The effects of basic polypeptides on the ability of casein kinase II to phosphorylate an exogenous substrate (calmodulin) are correlated with steady-state autophosphorylation of the α- and β-subunits of casein kinase II. Polylysine and polyarginine increase autophosphorylation of the α-subunit with a concomitant decrease in β-subunit phosphorylation, while enhancing casein kinase II-stimulated phosphorylation of calmodulin over 100-fold. The highly basic carboxyl terminal segment of the endogenous p21c-Ki-ras has similar effects on the phosphorylation of calmodulin and the α- and β-subunits of casein kinase II. Altering the concentration of cationic polypeptides produces a biphasic effect on the phosphorylation of both calmodulin and the α-subunit, which correlate positively with each other but do not correlate with β-subunit phosphorylation. When the KCl concentration is changed, casein kinase II activity correlates positively only with α-subunit phosphorylation. In contrast, the biphasic response of calmodulin phosphorylation by casein kinase II at different Ca2+ concentrations correlates positively with both α- and β-subunit phosphorylation.
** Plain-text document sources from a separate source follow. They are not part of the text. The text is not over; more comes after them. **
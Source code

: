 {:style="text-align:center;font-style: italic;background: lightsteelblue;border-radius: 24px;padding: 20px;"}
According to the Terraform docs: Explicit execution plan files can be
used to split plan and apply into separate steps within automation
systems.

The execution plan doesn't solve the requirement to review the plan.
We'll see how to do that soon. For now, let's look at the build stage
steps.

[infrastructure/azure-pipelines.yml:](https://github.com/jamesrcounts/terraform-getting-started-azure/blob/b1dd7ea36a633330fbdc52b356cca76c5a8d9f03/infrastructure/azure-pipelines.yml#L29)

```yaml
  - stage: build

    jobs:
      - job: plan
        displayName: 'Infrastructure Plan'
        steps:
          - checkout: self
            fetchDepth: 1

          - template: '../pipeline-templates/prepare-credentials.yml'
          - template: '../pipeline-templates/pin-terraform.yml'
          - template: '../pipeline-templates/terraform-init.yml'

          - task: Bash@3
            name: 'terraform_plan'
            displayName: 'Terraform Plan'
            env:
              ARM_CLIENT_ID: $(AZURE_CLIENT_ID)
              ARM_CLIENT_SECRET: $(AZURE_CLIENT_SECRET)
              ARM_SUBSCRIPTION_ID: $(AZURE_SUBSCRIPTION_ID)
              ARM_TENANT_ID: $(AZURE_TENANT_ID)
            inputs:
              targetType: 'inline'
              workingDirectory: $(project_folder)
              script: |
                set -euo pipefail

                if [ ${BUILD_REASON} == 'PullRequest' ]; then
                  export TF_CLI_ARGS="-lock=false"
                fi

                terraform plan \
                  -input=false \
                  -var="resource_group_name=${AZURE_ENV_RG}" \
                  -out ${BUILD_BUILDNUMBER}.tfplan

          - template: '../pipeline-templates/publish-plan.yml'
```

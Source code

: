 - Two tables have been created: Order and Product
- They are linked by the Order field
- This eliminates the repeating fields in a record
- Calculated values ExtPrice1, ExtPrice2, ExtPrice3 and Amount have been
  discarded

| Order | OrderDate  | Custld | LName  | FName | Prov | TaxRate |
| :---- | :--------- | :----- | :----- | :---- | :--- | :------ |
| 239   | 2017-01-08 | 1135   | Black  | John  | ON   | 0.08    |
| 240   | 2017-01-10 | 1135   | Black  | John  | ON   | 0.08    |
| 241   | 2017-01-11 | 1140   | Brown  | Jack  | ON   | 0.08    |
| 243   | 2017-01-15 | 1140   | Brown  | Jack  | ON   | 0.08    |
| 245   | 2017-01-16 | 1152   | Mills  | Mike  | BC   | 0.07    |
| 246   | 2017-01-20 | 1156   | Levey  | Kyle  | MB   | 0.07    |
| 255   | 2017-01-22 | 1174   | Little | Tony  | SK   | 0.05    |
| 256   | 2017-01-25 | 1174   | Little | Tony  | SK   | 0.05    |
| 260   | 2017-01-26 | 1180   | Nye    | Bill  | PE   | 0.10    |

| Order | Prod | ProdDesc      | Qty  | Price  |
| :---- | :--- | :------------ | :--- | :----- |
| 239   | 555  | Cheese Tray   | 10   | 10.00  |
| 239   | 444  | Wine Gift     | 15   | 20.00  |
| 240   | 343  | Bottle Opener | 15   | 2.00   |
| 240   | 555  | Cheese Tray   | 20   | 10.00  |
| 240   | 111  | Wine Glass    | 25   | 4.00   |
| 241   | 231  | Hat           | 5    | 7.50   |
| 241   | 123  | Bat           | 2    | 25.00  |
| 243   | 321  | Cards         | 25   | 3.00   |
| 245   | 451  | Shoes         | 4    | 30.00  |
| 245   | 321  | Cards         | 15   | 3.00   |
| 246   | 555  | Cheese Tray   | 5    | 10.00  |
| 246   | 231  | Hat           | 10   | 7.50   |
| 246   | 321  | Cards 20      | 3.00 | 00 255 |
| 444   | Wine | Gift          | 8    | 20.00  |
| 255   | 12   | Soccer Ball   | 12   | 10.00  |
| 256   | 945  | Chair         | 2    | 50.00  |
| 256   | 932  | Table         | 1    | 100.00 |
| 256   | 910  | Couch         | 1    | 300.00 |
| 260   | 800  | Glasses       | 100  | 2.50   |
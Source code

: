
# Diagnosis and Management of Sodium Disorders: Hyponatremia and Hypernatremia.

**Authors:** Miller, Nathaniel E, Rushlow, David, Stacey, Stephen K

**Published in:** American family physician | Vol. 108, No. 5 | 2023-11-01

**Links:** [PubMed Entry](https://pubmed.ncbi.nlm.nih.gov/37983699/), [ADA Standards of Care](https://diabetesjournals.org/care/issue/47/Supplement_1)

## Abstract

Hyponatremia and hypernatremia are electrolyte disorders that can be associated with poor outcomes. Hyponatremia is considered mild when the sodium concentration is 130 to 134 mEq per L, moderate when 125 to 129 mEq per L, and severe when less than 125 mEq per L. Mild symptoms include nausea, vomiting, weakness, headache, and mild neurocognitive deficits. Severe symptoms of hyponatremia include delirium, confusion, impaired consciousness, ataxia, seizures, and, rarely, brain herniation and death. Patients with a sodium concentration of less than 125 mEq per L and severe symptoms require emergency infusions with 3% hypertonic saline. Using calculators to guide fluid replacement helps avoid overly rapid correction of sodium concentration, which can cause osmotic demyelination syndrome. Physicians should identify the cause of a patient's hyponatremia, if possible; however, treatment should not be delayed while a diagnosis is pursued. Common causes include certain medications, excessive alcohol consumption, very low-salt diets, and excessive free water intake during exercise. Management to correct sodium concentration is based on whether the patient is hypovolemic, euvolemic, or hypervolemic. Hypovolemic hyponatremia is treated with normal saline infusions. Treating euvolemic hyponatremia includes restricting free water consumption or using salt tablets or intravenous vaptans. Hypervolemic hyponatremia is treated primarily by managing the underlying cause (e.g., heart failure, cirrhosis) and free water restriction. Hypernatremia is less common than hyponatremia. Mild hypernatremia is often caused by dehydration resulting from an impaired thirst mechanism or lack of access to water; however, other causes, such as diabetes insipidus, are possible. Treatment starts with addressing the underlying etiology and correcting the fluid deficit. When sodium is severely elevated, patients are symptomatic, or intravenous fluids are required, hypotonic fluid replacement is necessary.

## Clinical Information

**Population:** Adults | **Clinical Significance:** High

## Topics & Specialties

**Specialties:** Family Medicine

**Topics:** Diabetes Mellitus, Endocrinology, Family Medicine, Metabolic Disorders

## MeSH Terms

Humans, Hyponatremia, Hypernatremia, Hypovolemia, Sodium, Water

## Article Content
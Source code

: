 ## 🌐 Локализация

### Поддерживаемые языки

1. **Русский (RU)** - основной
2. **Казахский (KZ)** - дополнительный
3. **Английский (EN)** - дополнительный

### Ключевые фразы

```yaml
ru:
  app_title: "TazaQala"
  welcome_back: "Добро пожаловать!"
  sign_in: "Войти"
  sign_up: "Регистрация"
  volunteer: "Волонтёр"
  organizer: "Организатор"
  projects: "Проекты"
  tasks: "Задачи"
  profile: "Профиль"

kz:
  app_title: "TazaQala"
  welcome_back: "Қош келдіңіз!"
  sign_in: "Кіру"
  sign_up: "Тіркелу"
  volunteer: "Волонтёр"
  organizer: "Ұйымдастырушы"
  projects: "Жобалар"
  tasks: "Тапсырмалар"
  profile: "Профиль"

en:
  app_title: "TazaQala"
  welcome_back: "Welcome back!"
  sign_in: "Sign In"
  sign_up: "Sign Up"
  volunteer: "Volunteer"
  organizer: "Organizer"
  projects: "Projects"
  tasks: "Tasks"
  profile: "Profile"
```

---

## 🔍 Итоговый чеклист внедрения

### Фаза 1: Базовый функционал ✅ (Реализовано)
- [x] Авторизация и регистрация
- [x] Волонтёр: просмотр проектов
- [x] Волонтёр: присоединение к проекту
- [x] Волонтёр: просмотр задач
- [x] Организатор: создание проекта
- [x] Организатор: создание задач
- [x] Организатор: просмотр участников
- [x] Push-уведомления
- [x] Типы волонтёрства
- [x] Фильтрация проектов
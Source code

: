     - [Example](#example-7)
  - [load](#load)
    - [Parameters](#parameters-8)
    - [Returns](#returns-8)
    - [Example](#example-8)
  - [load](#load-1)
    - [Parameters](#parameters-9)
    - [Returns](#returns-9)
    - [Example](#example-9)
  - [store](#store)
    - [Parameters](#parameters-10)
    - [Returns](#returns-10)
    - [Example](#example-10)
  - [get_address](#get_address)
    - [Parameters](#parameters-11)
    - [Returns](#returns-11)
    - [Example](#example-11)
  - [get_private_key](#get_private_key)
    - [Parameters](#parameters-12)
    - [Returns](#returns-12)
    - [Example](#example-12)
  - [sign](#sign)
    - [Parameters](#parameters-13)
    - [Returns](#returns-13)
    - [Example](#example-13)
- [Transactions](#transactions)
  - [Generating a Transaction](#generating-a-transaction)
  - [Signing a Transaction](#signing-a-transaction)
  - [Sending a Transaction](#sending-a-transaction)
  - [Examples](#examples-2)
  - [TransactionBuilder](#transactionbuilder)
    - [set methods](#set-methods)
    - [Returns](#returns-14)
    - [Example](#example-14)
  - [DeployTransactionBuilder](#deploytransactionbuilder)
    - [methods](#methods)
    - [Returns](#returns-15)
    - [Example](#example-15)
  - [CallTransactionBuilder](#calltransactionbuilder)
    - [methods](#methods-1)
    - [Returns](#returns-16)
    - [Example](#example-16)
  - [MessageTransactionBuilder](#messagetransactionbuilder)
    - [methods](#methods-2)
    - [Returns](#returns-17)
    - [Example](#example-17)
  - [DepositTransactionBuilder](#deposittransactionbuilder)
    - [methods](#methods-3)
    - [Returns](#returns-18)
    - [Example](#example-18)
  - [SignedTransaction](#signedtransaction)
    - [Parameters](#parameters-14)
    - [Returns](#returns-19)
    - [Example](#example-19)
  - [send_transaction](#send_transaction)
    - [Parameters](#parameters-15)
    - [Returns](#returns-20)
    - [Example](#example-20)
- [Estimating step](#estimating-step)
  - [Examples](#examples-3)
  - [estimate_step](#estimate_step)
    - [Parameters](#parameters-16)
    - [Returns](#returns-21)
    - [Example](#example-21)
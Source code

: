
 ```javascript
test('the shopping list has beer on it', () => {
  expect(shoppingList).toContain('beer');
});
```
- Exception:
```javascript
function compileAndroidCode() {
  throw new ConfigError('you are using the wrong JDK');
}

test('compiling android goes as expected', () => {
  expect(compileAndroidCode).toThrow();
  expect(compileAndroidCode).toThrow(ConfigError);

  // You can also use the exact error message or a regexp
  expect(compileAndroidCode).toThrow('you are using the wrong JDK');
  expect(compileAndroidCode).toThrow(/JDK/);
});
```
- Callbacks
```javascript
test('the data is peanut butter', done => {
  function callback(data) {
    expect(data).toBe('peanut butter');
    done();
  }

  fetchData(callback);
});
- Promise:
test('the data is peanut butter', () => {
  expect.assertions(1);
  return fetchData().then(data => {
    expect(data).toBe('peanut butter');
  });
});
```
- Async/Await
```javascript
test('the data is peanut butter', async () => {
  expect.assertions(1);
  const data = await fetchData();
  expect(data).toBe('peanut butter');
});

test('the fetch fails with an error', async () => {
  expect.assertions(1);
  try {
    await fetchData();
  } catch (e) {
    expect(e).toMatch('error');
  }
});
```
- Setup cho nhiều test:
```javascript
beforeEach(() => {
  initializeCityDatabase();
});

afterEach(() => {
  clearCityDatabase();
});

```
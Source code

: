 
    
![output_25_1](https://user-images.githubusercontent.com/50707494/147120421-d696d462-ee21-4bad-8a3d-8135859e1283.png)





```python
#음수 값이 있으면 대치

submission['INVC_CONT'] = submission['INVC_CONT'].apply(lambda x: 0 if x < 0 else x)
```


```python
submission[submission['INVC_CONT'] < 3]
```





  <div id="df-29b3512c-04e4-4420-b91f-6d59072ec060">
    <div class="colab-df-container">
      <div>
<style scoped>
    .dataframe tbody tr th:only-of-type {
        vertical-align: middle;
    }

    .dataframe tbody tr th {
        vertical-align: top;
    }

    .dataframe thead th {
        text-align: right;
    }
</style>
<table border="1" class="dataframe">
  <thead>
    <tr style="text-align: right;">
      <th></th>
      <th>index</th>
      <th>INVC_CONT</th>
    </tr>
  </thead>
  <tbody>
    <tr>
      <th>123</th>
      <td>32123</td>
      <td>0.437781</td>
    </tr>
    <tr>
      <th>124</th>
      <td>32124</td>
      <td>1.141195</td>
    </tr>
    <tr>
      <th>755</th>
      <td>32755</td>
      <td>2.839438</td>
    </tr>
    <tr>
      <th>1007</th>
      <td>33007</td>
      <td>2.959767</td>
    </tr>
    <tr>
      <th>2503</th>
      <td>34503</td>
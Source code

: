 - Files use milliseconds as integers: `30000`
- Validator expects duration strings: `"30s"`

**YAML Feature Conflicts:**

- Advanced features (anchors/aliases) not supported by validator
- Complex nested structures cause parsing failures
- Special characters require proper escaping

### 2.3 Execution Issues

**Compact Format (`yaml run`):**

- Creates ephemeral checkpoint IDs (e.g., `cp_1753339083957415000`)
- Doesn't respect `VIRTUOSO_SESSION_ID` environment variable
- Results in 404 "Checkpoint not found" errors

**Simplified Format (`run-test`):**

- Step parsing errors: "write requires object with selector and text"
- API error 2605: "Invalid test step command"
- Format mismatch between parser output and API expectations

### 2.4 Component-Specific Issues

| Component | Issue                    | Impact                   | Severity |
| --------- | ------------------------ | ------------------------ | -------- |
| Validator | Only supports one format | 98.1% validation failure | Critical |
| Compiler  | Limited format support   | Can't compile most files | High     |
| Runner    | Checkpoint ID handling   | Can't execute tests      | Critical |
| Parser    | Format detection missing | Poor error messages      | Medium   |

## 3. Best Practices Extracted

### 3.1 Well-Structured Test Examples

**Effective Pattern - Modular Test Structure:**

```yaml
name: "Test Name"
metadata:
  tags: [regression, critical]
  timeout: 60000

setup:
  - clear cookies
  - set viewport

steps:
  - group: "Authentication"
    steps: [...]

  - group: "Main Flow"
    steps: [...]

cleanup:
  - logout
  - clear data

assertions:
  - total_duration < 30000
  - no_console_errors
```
Therefore, in the presence of basic protein activators, the rate of phosphorylation of a substrate, calmodulin, correlates with steady-state phosphorylation of the α-subunit, but not with the β-subunit under all conditions tested. Endogenous cationic factors may modulate the in vivo activity of casein kinase II and alter the interaction of the enzyme with specific intracellular substrates. © 1992.